Work to complete:
All of the records should be reproduced word for word, but no images may appear in the copy.

(Data excerpts)

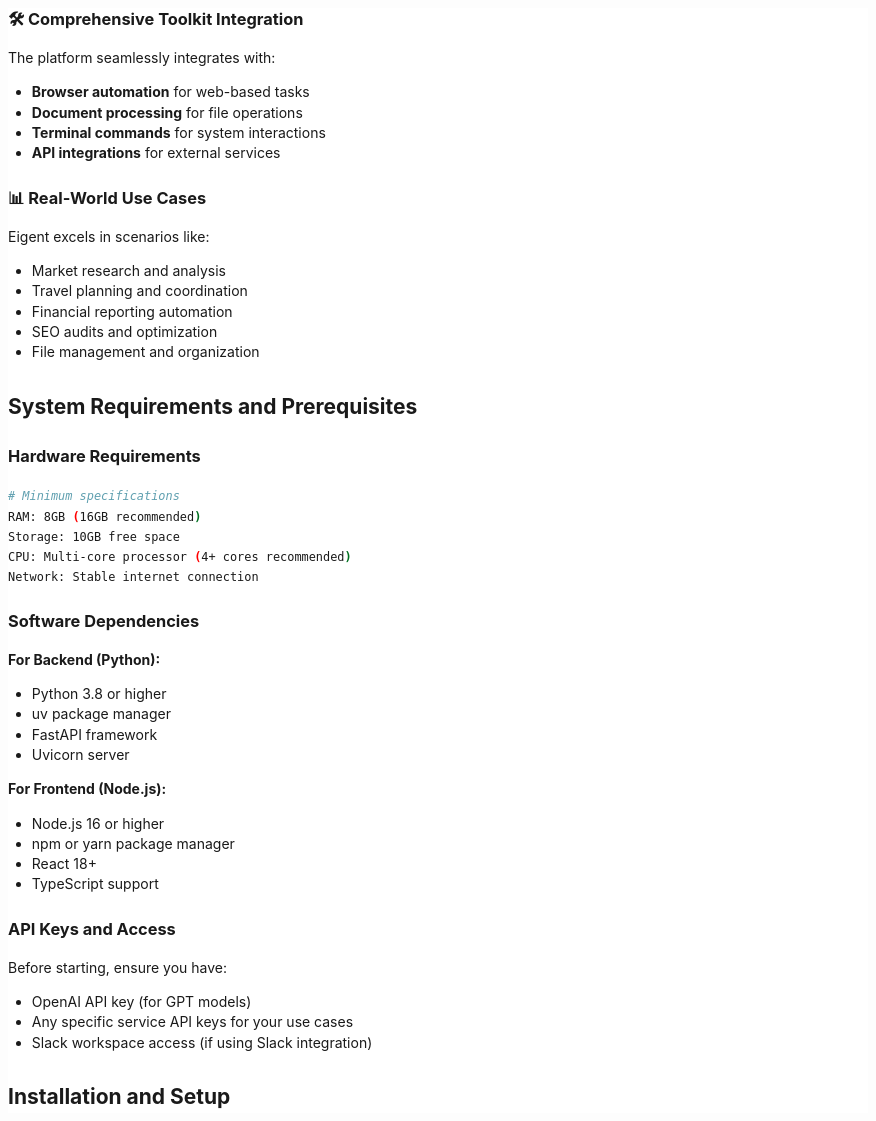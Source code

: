 ### 🛠️ Comprehensive Toolkit Integration

The platform seamlessly integrates with:
- **Browser automation** for web-based tasks
- **Document processing** for file operations
- **Terminal commands** for system interactions
- **API integrations** for external services

### 📊 Real-World Use Cases

Eigent excels in scenarios like:
- Market research and analysis
- Travel planning and coordination
- Financial reporting automation
- SEO audits and optimization
- File management and organization

## System Requirements and Prerequisites

### Hardware Requirements

```bash
# Minimum specifications
RAM: 8GB (16GB recommended)
Storage: 10GB free space
CPU: Multi-core processor (4+ cores recommended)
Network: Stable internet connection
```

### Software Dependencies

**For Backend (Python):**
- Python 3.8 or higher
- uv package manager
- FastAPI framework
- Uvicorn server

**For Frontend (Node.js):**
- Node.js 16 or higher
- npm or yarn package manager
- React 18+
- TypeScript support

### API Keys and Access

Before starting, ensure you have:
- OpenAI API key (for GPT models)
- Any specific service API keys for your use cases
- Slack workspace access (if using Slack integration)

## Installation and Setup
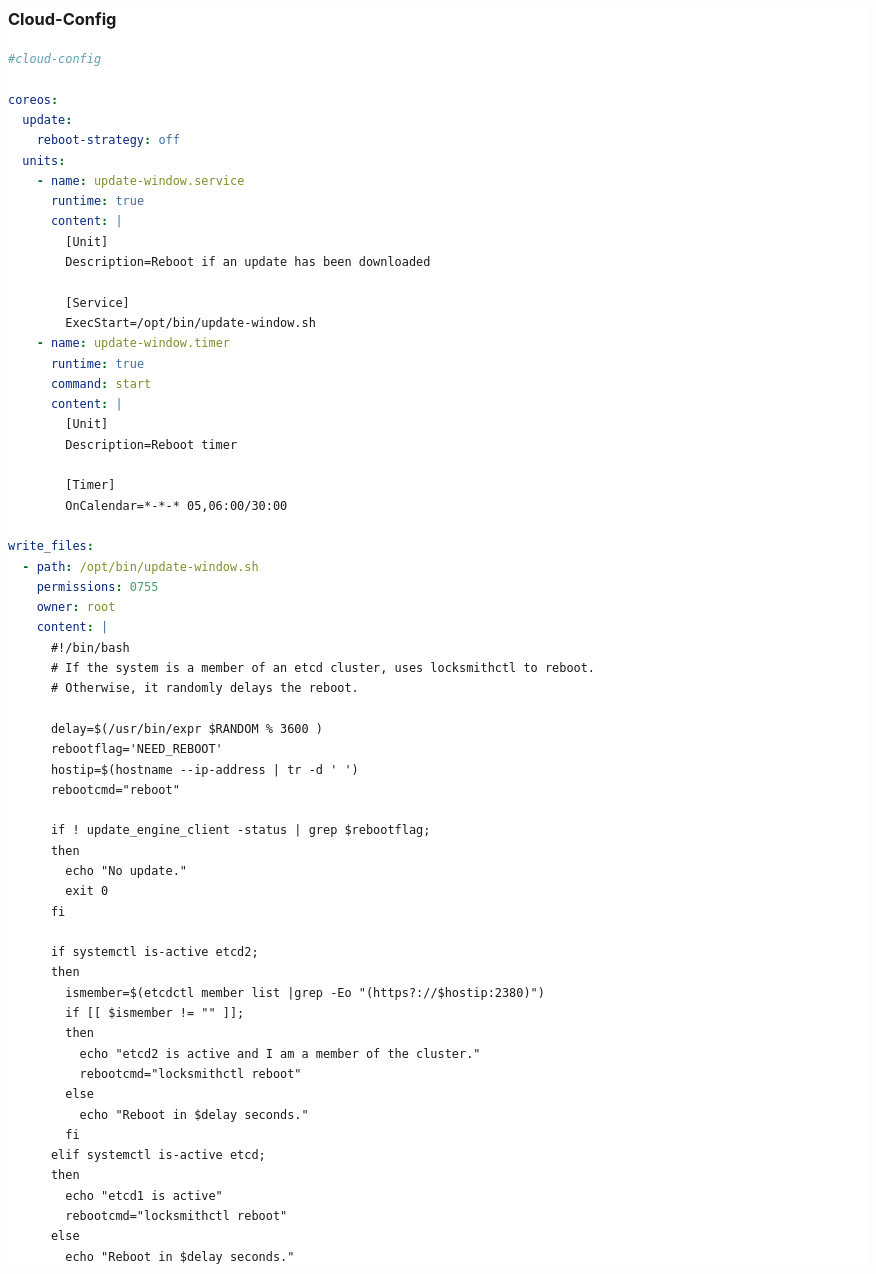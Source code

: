 ### Cloud-Config

```yaml
#cloud-config
 
coreos:
  update:
    reboot-strategy: off
  units:
    - name: update-window.service
      runtime: true
      content: |
        [Unit]
        Description=Reboot if an update has been downloaded

        [Service]
        ExecStart=/opt/bin/update-window.sh 
    - name: update-window.timer
      runtime: true
      command: start
      content: |
        [Unit]
        Description=Reboot timer

        [Timer]
        OnCalendar=*-*-* 05,06:00/30:00
        
write_files:
  - path: /opt/bin/update-window.sh
    permissions: 0755
    owner: root
    content: |
      #!/bin/bash
      # If the system is a member of an etcd cluster, uses locksmithctl to reboot. 
      # Otherwise, it randomly delays the reboot.

      delay=$(/usr/bin/expr $RANDOM % 3600 )
      rebootflag='NEED_REBOOT'
      hostip=$(hostname --ip-address | tr -d ' ')
      rebootcmd="reboot"

      if ! update_engine_client -status | grep $rebootflag;
      then
        echo "No update."
        exit 0
      fi

      if systemctl is-active etcd2;
      then
        ismember=$(etcdctl member list |grep -Eo "(https?://$hostip:2380)")
        if [[ $ismember != "" ]];
        then
          echo "etcd2 is active and I am a member of the cluster."
          rebootcmd="locksmithctl reboot"
        else
          echo "Reboot in $delay seconds."
        fi
      elif systemctl is-active etcd;
      then
        echo "etcd1 is active"
        rebootcmd="locksmithctl reboot"
      else
        echo "Reboot in $delay seconds."
```

[rollback]: manual-rollbacks.md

Written response:
Source code

: ### 🛠️ Comprehensive Toolkit Integration

The platform seamlessly integrates with:
- **Browser automation** for web-based tasks
- **Document processing** for file operations
- **Terminal commands** for system interactions
- **API integrations** for external services

### 📊 Real-World Use Cases

Eigent excels in scenarios like:
- Market research and analysis
- Travel planning and coordination
- Financial reporting automation
- SEO audits and optimization
- File management and organization

## System Requirements and Prerequisites

### Hardware Requirements

```bash
# Minimum specifications
RAM: 8GB (16GB recommended)
Storage: 10GB free space
CPU: Multi-core processor (4+ cores recommended)
Network: Stable internet connection
```

### Software Dependencies

**For Backend (Python):**
- Python 3.8 or higher
- uv package manager
- FastAPI framework
- Uvicorn server

**For Frontend (Node.js):**
- Node.js 16 or higher
- npm or yarn package manager
- React 18+
- TypeScript support

### API Keys and Access

Before starting, ensure you have:
- OpenAI API key (for GPT models)
- Any specific service API keys for your use cases
- Slack workspace access (if using Slack integration)

## Installation and Setup
Source code

: ### Cloud-Config

```yaml
#cloud-config
 
coreos:
  update:
    reboot-strategy: off
  units:
    - name: update-window.service
      runtime: true
      content: |
        [Unit]
        Description=Reboot if an update has been downloaded

        [Service]
        ExecStart=/opt/bin/update-window.sh 
    - name: update-window.timer
      runtime: true
      command: start
      content: |
        [Unit]
        Description=Reboot timer

        [Timer]
        OnCalendar=*-*-* 05,06:00/30:00
        
write_files:
  - path: /opt/bin/update-window.sh
    permissions: 0755
    owner: root
    content: |
      #!/bin/bash
      # If the system is a member of an etcd cluster, uses locksmithctl to reboot. 
      # Otherwise, it randomly delays the reboot.

      delay=$(/usr/bin/expr $RANDOM % 3600 )
      rebootflag='NEED_REBOOT'
      hostip=$(hostname --ip-address | tr -d ' ')
      rebootcmd="reboot"

      if ! update_engine_client -status | grep $rebootflag;
      then
        echo "No update."
        exit 0
      fi

      if systemctl is-active etcd2;
      then
        ismember=$(etcdctl member list |grep -Eo "(https?://$hostip:2380)")
        if [[ $ismember != "" ]];
        then
          echo "etcd2 is active and I am a member of the cluster."
          rebootcmd="locksmithctl reboot"
        else
          echo "Reboot in $delay seconds."
        fi
      elif systemctl is-active etcd;
      then
        echo "etcd1 is active"
        rebootcmd="locksmithctl reboot"
      else
        echo "Reboot in $delay seconds."
```

[rollback]: manual-rollbacks.md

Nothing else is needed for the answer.